Consider the entries below. Count the lines holding the string "from" and state the number only.
*** Material for this exercise Section Begins ***
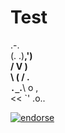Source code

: # Test

 .-.<br/>
(. .)__,')<br/>
/ V      )<br/>
\  (   \/ .<br/>
 `._`.__\ o ,<br/>
    <<  `'   .o..<br/>

[![endorse](http://api.coderwall.com/caseydunham/endorse.png)](http://coderwall.com/caseydunham)

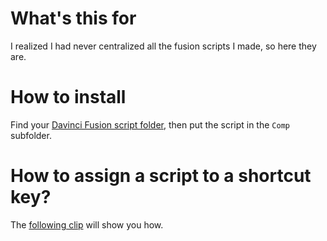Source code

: # What's this for

I realized I had never centralized all the fusion scripts I made, so here they are.

# How to install

Find your [Davinci Fusion script folder](https://forum.blackmagicdesign.com/viewtopic.php?f=21&t=140299), then put the script in the `Comp` subfolder.

# How to assign a script to a shortcut key?

The [following clip](https://youtube.com/clip/Ugkxayrsvez7Yjc0w42x81wx67vs7TsKA6wb?si=1HOEkXYo7Vm6_iFh) will show you how.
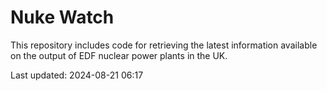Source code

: # Nuke Watch

This repository includes code for retrieving the latest information available on the output of EDF nuclear power plants in the UK.

Last updated: 2024-08-21 06:17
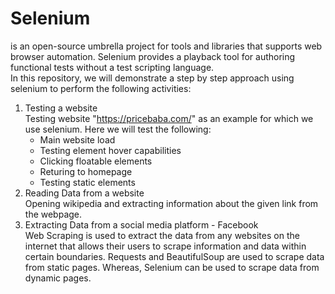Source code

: # Selenium

 is an open-source umbrella project for tools and libraries that supports web browser automation. 
Selenium provides a playback tool for authoring functional tests without a test scripting language.
<br>
In this repository, we will demonstrate a step by step approach using selenium to perform the following activities:
1. Testing a website<br>
Testing website "https://pricebaba.com/" as an example for which we use selenium. Here we will test the following:<br>
	- Main website load<br>
	- Testing element hover capabilities<br>
	- Clicking floatable elements<br>
	- Returing to homepage <br>
	- Testing static elements<br>
2. Reading Data from a website<br>
Opening wikipedia and extracting information about the given link from the webpage.
3. Extracting Data from a social media platform - Facebook <br>
Web Scraping is used to extract the data from any websites on the internet that allows their users to scrape information and 
data within certain boundaries. Requests and BeautifulSoup are used to scrape data from static pages. Whereas, Selenium 
can be used to scrape data from dynamic pages.
  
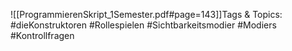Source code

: 
![[ProgrammierenSkript_1Semester.pdf#page=143]]Tags & Topics:
   #dieKonstruktoren
   #Rollespielen
   #Sichtbarkeitsmodier
   #Modiers
   #Kontrollfragen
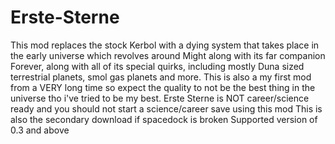 # Erste-Sterne
This mod replaces the stock Kerbol with a dying system that takes place in the early universe which revolves around Might along with its far companion Forever, along with all of its special quirks, including mostly Duna sized terrestrial planets, smol gas planets and more. This is also a my first mod from a VERY long time so expect the quality to not be the best thing in the universe tho i've tried to be my best. Erste Sterne is NOT career/science ready and you should not start a science/career save using this mod
This is also the secondary download if spacedock is broken
Supported version of 0.3 and above
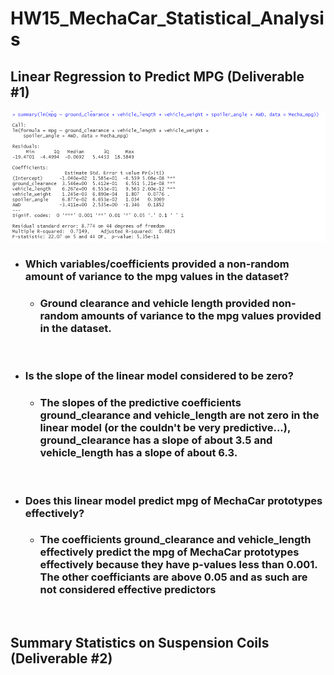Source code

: # HW15_MechaCar_Statistical_Analysis

## Linear Regression to Predict MPG (Deliverable #1)

![](https://github.com/ethiry99/HW15_MechaCar_Statistical_Analysis/blob/main/Resources/Multiple_lm_Summary.png)

   * ###   Which variables/coefficients provided a non-random amount of variance to the mpg values in the dataset?
 
     * ### Ground clearance and vehicle length provided non-random amounts of variance to the mpg values provided in the dataset.
&nbsp;
   * ### Is the slope of the linear model considered to be zero? 
      * ### The slopes of the predictive coefficients ground_clearance and vehicle_length are not zero in the linear model (or the couldn't be very predictive...),  ground_clearance has a slope of about 3.5 and vehicle_length has a slope of about 6.3. 
&nbsp;
   * ### Does this linear model predict mpg of MechaCar prototypes effectively? 
      * ### The coefficients ground_clearance and vehicle_length effectively predict the mpg of MechaCar prototypes effectively because they have p-values less than 0.001.  The other coefficiants are above 0.05 and as such are not considered effective predictors
&nbsp;
&nbsp;  
## Summary Statistics on Suspension Coils (Deliverable #2)
      
  

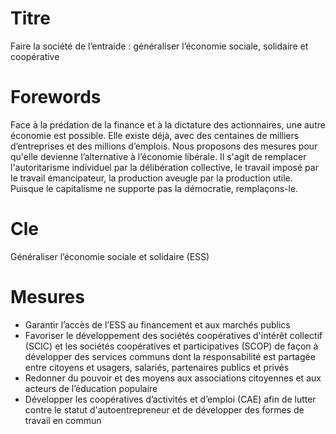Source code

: # Titre

Faire la société de l’entraide : généraliser l’économie sociale, solidaire et coopérative
# Forewords

Face à la prédation de la finance et à la dictature des actionnaires, une autre économie est possible. Elle existe déjà, avec des centaines de milliers d’entreprises et des millions d’emplois. Nous proposons des mesures pour qu'elle devienne l’alternative à l’économie libérale. Il s'agit de remplacer l'autoritarisme individuel par la délibération collective, le travail imposé par le travail émancipateur, la production aveugle par la production utile. Puisque le capitalisme ne supporte pas la démocratie, remplaçons-le.

# Cle

Généraliser l’économie sociale et solidaire (ESS)

# Mesures

* Garantir l’accès de l’ESS au financement et aux marchés publics
* Favoriser le développement des sociétés coopératives d'intérêt collectif (SCIC) et les sociétés coopératives et participatives (SCOP) de façon à développer des services communs dont la responsabilité est partagée entre citoyens et usagers, salariés, partenaires publics et privés
* Redonner du pouvoir et des moyens aux associations citoyennes et aux acteurs de l’éducation populaire
* Développer les coopératives d’activités et d’emploi (CAE) afin de lutter contre le statut d'autoentrepreneur et de développer des formes de travail en commun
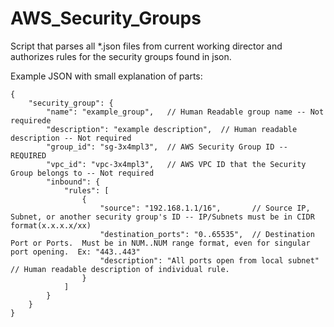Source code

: AWS_Security_Groups
===================

Script that parses all *.json files from current working director and authorizes rules for the security groups found in json.

Example JSON with small explanation of parts:

	{
		"security_group": {
			"name": "example_group",   // Human Readable group name -- Not requirede
			"description": "example description",  // Human readable description -- Not required
			"group_id": "sg-3x4mpl3",  // AWS Security Group ID -- REQUIRED
			"vpc_id": "vpc-3x4mpl3",   // AWS VPC ID that the Security Group belongs to -- Not required
			"inbound": {
				"rules": [
					{
						"source": "192.168.1.1/16",       // Source IP, Subnet, or another security group's ID -- IP/Subnets must be in CIDR format(x.x.x.x/xx)
						"destination_ports": "0..65535",  // Destination Port or Ports.  Must be in NUM..NUM range format, even for singular port opening.  Ex: "443..443"
						"description": "All ports open from local subnet"  // Human readable description of individual rule.
					}
				]
			}
		}
	}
*** Material for this exercise Section Ends ***
-- Your solution --
9